45 responses to “What happens when you turn the AC off in the server room?”

  1. In this age and time, in a critical state IT facility, someone could just “get a card from a desk” for entry to the servers room, something is really really wrong … someone other than this stupid “early retireer” should have their heads rolling …

  2. not even bogus. i’ve witnessed a couple big companies with keycards to the server room easily accessible from a desk and AC plugged right into the wall.

  3. I wish people would making up these “omg” stories and posting them in hopes of seeing it on slashdot or something. Go write a novel or something that doesn’t make me feel like I wasted 30 seconds of my life reading your invent-a-drama.

  4. Everywhere I’ve worked has stickers over the switch/control panel of critical a/c saying DO NOT SWITCH OFF or DO NOT TOUCH. Every sys admin knows the risk of a/c going down, so I suspect the story is bogus too…. sorry! fun though 🙂

  5. I just want to say that there is an old lesson to this story: if it’s not yours don’t touch it. This guy learned it. You should too.

  6. Thats toll fake, u r tellin that there were no beckup A/C ??? what will happen if A/C breaks down by itself?

  7. This hit live journal a month or so ago.. Don’t know about the “state” bit, but the author claims the person who did the deed was female for a start, that they had retrieved keys from the facilities managers desk in order to enter the room in the first place, and that they were actually in the middle of major upgrades, and so the monitoring system that normally would have alerted them to the failure of the airconditioning units had been switched off due to the fact that people were going in and out of the room so frequently.

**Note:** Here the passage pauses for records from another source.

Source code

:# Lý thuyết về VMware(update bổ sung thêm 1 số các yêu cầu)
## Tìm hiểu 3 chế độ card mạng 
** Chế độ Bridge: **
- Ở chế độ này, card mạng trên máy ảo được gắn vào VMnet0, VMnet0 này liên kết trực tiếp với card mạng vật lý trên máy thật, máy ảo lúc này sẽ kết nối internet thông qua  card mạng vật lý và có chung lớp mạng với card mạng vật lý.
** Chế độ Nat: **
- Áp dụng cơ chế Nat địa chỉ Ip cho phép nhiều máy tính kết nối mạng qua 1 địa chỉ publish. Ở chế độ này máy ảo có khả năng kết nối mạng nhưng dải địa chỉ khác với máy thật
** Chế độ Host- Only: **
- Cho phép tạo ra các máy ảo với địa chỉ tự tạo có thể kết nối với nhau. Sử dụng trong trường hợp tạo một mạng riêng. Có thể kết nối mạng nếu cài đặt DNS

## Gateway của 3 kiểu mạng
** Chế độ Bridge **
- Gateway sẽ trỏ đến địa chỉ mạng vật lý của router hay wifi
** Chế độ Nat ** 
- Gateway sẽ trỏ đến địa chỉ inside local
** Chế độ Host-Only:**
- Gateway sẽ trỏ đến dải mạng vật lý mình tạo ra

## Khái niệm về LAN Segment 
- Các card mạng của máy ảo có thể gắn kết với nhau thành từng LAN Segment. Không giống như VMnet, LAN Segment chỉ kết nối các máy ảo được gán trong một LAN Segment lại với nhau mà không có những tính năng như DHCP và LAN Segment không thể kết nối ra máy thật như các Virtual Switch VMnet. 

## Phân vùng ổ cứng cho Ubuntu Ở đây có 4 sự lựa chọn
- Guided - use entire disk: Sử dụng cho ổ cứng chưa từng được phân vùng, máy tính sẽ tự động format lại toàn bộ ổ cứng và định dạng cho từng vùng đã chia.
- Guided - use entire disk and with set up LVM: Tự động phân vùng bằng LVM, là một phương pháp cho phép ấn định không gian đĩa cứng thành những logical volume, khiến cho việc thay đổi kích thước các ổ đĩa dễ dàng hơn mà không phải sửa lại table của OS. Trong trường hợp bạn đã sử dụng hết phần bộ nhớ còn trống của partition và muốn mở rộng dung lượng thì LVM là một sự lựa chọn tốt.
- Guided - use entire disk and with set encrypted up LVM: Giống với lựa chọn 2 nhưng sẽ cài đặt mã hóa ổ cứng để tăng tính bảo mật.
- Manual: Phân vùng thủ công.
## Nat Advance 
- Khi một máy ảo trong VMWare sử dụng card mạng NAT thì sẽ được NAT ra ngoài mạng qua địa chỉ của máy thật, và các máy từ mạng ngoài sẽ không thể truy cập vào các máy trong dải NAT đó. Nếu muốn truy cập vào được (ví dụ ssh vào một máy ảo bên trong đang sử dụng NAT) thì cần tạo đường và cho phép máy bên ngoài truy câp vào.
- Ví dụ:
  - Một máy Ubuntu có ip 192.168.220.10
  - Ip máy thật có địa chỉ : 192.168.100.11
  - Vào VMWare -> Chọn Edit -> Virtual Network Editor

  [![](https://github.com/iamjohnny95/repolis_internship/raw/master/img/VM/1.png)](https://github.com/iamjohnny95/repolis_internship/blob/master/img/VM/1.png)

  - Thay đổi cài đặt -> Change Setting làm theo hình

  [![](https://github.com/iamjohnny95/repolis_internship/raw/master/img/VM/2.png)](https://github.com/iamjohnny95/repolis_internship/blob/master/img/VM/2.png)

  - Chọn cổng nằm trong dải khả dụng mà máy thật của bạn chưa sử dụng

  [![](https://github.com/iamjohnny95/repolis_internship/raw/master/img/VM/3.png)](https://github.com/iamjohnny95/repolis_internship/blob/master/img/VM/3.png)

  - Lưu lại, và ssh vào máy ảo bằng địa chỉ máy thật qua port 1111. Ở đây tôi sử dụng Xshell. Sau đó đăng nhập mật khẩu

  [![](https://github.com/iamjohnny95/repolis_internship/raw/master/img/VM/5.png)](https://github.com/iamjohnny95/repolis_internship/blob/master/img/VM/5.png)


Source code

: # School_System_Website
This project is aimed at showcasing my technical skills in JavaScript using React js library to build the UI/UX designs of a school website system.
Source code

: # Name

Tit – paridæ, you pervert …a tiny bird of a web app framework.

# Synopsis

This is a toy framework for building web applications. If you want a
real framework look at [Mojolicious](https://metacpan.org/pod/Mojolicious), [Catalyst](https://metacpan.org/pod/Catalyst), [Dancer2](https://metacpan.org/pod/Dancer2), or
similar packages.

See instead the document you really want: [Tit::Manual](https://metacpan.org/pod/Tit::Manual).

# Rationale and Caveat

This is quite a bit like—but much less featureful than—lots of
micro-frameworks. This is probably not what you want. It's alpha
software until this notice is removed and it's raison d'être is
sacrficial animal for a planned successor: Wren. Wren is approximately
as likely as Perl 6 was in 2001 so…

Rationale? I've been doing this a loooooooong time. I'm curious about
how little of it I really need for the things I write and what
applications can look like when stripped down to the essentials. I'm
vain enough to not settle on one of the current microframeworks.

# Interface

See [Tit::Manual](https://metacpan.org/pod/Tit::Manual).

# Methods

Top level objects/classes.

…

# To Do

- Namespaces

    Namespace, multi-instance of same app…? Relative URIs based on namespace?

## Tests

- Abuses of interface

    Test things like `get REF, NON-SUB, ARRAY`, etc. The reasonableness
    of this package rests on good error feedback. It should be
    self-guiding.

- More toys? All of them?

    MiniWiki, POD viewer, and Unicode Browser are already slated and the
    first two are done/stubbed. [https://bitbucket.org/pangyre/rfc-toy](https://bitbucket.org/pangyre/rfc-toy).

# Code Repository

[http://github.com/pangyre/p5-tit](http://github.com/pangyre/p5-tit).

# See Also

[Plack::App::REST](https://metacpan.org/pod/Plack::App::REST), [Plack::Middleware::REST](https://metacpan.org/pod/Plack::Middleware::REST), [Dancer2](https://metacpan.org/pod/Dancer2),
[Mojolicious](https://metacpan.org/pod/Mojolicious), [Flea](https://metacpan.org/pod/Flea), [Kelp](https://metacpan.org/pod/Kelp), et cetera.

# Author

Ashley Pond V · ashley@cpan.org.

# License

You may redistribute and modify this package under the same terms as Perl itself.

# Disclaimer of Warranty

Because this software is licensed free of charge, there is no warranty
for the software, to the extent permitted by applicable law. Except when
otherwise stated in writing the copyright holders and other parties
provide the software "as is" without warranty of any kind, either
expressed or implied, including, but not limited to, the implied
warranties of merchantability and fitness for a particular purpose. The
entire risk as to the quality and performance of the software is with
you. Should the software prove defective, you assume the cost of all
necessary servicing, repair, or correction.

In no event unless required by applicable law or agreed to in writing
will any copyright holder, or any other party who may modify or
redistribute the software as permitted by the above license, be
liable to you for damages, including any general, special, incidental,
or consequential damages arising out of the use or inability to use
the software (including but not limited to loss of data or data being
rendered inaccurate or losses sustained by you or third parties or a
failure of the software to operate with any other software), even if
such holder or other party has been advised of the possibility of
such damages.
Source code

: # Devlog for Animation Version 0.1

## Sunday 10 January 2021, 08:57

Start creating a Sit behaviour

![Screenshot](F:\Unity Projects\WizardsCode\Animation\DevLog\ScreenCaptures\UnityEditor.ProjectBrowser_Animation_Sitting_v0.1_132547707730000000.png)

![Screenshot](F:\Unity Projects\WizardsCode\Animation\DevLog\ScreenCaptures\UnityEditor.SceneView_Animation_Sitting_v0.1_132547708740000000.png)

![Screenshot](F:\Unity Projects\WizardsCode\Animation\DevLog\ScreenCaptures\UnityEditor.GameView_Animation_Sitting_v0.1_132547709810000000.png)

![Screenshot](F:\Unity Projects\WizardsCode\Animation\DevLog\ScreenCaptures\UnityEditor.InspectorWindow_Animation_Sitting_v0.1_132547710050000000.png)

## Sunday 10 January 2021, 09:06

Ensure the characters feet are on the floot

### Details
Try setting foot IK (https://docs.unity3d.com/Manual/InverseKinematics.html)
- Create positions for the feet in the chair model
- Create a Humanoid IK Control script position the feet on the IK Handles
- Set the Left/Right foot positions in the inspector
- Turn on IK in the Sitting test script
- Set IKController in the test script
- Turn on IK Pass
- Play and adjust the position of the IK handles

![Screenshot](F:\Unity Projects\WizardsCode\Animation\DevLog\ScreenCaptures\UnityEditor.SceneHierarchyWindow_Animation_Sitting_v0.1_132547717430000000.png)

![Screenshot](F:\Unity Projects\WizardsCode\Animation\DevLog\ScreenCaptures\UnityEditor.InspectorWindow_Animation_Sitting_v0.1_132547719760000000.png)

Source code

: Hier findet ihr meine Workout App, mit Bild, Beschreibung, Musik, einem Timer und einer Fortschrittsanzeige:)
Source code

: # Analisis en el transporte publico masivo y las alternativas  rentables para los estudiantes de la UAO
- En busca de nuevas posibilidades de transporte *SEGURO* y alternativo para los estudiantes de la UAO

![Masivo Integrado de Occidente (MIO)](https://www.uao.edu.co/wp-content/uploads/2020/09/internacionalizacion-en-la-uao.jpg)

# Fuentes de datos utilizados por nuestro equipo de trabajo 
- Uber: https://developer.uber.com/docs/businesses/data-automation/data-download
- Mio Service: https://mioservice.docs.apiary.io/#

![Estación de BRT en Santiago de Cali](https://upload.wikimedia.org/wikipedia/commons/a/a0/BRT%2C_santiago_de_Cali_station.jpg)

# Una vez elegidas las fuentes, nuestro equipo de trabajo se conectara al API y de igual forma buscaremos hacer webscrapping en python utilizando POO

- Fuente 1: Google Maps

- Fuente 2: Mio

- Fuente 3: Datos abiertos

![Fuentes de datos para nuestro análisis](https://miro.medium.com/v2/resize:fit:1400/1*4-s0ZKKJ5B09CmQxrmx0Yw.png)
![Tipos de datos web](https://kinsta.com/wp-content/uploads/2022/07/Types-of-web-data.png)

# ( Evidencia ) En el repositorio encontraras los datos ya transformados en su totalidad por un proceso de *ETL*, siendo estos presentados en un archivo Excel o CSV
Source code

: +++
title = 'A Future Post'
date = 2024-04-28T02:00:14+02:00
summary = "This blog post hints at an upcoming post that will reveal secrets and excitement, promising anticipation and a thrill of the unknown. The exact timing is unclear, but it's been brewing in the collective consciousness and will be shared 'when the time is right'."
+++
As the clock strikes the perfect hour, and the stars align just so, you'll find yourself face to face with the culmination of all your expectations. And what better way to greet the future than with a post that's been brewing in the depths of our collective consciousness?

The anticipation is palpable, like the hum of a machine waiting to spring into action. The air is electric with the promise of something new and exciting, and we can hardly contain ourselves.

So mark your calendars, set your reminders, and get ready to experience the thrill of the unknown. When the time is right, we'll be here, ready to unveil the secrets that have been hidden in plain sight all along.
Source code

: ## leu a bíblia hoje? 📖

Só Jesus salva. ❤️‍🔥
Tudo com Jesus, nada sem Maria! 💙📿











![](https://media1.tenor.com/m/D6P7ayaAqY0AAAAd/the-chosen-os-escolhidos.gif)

  8. When is “Sometime back?”
    Even “sometime back” large installations had set up a warning system (ie paging system) to indicate temperature problems…..
    “sometime back” meant mainframes with dumb terminals and NOT personal computers.
    I give this a stamp of BOGUS.

  9. I worked for a company in Adelaide Australia
    the air con died
    The CEO didnt want to spend money on the room he hates IT
    His answer was to remove the windows and door of the server room
    took 3 weeks to get air con replaced
    I quit not long after

  10. Cute (but fake) story. Most modern servers would shut themselves down if they got too hot. You might have to deal with scrambled data on your RAID if the servers shut down expectantly, but I doubt you’d have to spend $200,000 on new equipment.

  11. lol it might be bogus but still funny, Cameron that sounds like the place i work at (it’s not as i’m in the uk) but if they had there way they would have us in there puffing at the servers to cool them down!!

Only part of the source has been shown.